__Instructions to follow__. Transcribe all of the data exactly. Omit the pictures.

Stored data
━━━━━━

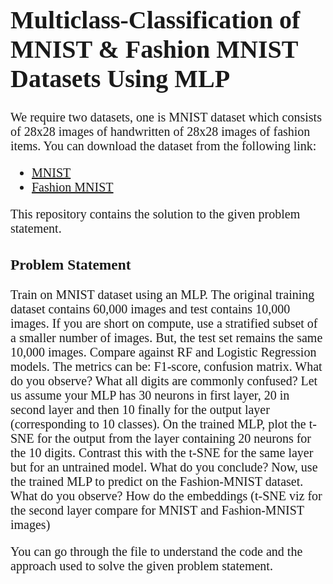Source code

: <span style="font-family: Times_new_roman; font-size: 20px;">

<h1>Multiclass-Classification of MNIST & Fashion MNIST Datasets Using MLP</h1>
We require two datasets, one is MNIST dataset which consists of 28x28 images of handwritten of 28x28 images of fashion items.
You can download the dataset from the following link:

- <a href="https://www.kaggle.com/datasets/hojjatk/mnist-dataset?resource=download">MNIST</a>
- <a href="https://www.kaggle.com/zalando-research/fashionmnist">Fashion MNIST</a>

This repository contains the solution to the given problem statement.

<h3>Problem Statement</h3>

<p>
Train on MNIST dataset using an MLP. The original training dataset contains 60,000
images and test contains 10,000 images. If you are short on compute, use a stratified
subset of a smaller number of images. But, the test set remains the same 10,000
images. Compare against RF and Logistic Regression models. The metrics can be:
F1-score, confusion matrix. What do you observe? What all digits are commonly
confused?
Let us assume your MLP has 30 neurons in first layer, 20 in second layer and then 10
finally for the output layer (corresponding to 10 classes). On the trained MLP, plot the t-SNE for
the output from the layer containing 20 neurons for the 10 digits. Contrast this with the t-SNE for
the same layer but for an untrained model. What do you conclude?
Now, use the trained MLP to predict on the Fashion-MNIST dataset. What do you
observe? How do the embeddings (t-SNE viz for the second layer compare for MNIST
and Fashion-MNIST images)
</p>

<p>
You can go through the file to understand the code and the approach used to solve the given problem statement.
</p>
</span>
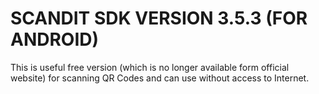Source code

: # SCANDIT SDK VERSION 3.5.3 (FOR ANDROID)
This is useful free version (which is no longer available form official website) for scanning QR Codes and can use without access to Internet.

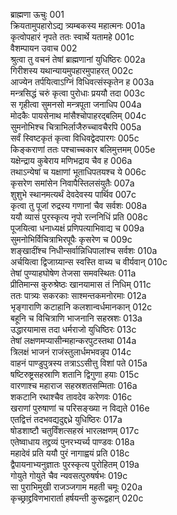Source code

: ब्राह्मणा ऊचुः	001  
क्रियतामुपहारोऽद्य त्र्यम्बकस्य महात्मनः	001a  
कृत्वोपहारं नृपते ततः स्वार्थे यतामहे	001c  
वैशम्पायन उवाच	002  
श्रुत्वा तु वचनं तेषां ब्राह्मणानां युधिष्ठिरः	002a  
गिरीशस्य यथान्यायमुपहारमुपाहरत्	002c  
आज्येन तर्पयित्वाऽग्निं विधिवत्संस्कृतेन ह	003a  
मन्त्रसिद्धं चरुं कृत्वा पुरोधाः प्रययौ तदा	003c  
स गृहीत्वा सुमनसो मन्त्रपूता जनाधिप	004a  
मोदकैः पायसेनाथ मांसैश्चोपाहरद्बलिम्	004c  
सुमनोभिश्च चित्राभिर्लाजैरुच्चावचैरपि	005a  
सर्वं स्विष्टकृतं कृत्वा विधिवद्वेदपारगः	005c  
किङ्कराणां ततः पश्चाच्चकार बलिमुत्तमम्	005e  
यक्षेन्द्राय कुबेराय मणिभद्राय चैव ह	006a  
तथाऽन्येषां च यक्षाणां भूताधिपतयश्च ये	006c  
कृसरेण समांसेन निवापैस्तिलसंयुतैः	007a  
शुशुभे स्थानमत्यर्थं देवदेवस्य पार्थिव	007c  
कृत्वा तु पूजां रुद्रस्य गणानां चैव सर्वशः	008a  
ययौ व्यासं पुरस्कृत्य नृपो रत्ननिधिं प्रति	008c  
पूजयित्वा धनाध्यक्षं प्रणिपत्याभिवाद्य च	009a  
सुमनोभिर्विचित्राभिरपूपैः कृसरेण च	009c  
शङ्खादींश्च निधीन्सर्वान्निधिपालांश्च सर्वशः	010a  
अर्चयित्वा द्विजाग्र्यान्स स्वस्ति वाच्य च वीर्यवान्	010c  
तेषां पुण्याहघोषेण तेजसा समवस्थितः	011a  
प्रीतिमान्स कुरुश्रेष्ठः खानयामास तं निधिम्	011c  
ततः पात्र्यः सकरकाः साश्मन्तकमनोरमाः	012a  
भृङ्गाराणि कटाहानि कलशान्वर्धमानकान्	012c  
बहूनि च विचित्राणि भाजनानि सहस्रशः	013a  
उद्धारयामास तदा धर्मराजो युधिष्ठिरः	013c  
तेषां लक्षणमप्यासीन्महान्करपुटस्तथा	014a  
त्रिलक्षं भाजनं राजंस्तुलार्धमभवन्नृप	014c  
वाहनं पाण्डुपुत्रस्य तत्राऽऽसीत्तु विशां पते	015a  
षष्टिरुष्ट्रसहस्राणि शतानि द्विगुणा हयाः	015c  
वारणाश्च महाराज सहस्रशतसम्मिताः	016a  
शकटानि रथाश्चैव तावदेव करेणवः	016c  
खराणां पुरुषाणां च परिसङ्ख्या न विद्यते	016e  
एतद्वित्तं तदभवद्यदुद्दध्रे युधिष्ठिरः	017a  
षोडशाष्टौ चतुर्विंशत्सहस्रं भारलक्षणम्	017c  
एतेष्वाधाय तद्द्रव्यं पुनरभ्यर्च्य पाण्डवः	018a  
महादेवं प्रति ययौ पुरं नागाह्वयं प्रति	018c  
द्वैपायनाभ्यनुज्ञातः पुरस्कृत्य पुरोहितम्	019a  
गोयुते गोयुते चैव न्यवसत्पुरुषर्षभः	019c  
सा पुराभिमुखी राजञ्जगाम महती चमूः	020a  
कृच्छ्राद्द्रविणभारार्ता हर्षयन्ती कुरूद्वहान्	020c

━━━━━━

__Answer to this exercise__.
Source code

: <span style="font-family: Times_new_roman; font-size: 20px;">

<h1>Multiclass-Classification of MNIST & Fashion MNIST Datasets Using MLP</h1>
We require two datasets, one is MNIST dataset which consists of 28x28 images of handwritten of 28x28 images of fashion items.
You can download the dataset from the following link:

- <a href="https://www.kaggle.com/datasets/hojjatk/mnist-dataset?resource=download">MNIST</a>
- <a href="https://www.kaggle.com/zalando-research/fashionmnist">Fashion MNIST</a>

This repository contains the solution to the given problem statement.

<h3>Problem Statement</h3>

<p>
Train on MNIST dataset using an MLP. The original training dataset contains 60,000
images and test contains 10,000 images. If you are short on compute, use a stratified
subset of a smaller number of images. But, the test set remains the same 10,000
images. Compare against RF and Logistic Regression models. The metrics can be:
F1-score, confusion matrix. What do you observe? What all digits are commonly
confused?
Let us assume your MLP has 30 neurons in first layer, 20 in second layer and then 10
finally for the output layer (corresponding to 10 classes). On the trained MLP, plot the t-SNE for
the output from the layer containing 20 neurons for the 10 digits. Contrast this with the t-SNE for
the same layer but for an untrained model. What do you conclude?
Now, use the trained MLP to predict on the Fashion-MNIST dataset. What do you
observe? How do the embeddings (t-SNE viz for the second layer compare for MNIST
and Fashion-MNIST images)
</p>

<p>
You can go through the file to understand the code and the approach used to solve the given problem statement.
</p>
</span>
Source code

: # SCANDIT SDK VERSION 3.5.3 (FOR ANDROID)
This is useful free version (which is no longer available form official website) for scanning QR Codes and can use without access to Internet.

Source code

: ब्राह्मणा ऊचुः	001  
क्रियतामुपहारोऽद्य त्र्यम्बकस्य महात्मनः	001a  
कृत्वोपहारं नृपते ततः स्वार्थे यतामहे	001c  
वैशम्पायन उवाच	002  
श्रुत्वा तु वचनं तेषां ब्राह्मणानां युधिष्ठिरः	002a  
गिरीशस्य यथान्यायमुपहारमुपाहरत्	002c  
आज्येन तर्पयित्वाऽग्निं विधिवत्संस्कृतेन ह	003a  
मन्त्रसिद्धं चरुं कृत्वा पुरोधाः प्रययौ तदा	003c  
स गृहीत्वा सुमनसो मन्त्रपूता जनाधिप	004a  
मोदकैः पायसेनाथ मांसैश्चोपाहरद्बलिम्	004c  
सुमनोभिश्च चित्राभिर्लाजैरुच्चावचैरपि	005a  
सर्वं स्विष्टकृतं कृत्वा विधिवद्वेदपारगः	005c  
किङ्कराणां ततः पश्चाच्चकार बलिमुत्तमम्	005e  
यक्षेन्द्राय कुबेराय मणिभद्राय चैव ह	006a  
तथाऽन्येषां च यक्षाणां भूताधिपतयश्च ये	006c  
कृसरेण समांसेन निवापैस्तिलसंयुतैः	007a  
शुशुभे स्थानमत्यर्थं देवदेवस्य पार्थिव	007c  
कृत्वा तु पूजां रुद्रस्य गणानां चैव सर्वशः	008a  
ययौ व्यासं पुरस्कृत्य नृपो रत्ननिधिं प्रति	008c  
पूजयित्वा धनाध्यक्षं प्रणिपत्याभिवाद्य च	009a  
सुमनोभिर्विचित्राभिरपूपैः कृसरेण च	009c  
शङ्खादींश्च निधीन्सर्वान्निधिपालांश्च सर्वशः	010a  
अर्चयित्वा द्विजाग्र्यान्स स्वस्ति वाच्य च वीर्यवान्	010c  
तेषां पुण्याहघोषेण तेजसा समवस्थितः	011a  
प्रीतिमान्स कुरुश्रेष्ठः खानयामास तं निधिम्	011c  
ततः पात्र्यः सकरकाः साश्मन्तकमनोरमाः	012a  
भृङ्गाराणि कटाहानि कलशान्वर्धमानकान्	012c  
बहूनि च विचित्राणि भाजनानि सहस्रशः	013a  
उद्धारयामास तदा धर्मराजो युधिष्ठिरः	013c  
तेषां लक्षणमप्यासीन्महान्करपुटस्तथा	014a  
त्रिलक्षं भाजनं राजंस्तुलार्धमभवन्नृप	014c  
वाहनं पाण्डुपुत्रस्य तत्राऽऽसीत्तु विशां पते	015a  
षष्टिरुष्ट्रसहस्राणि शतानि द्विगुणा हयाः	015c  
वारणाश्च महाराज सहस्रशतसम्मिताः	016a  
शकटानि रथाश्चैव तावदेव करेणवः	016c  
खराणां पुरुषाणां च परिसङ्ख्या न विद्यते	016e  
एतद्वित्तं तदभवद्यदुद्दध्रे युधिष्ठिरः	017a  
षोडशाष्टौ चतुर्विंशत्सहस्रं भारलक्षणम्	017c  
एतेष्वाधाय तद्द्रव्यं पुनरभ्यर्च्य पाण्डवः	018a  
महादेवं प्रति ययौ पुरं नागाह्वयं प्रति	018c  
द्वैपायनाभ्यनुज्ञातः पुरस्कृत्य पुरोहितम्	019a  
गोयुते गोयुते चैव न्यवसत्पुरुषर्षभः	019c  
सा पुराभिमुखी राजञ्जगाम महती चमूः	020a  
कृच्छ्राद्द्रविणभारार्ता हर्षयन्ती कुरूद्वहान्	020c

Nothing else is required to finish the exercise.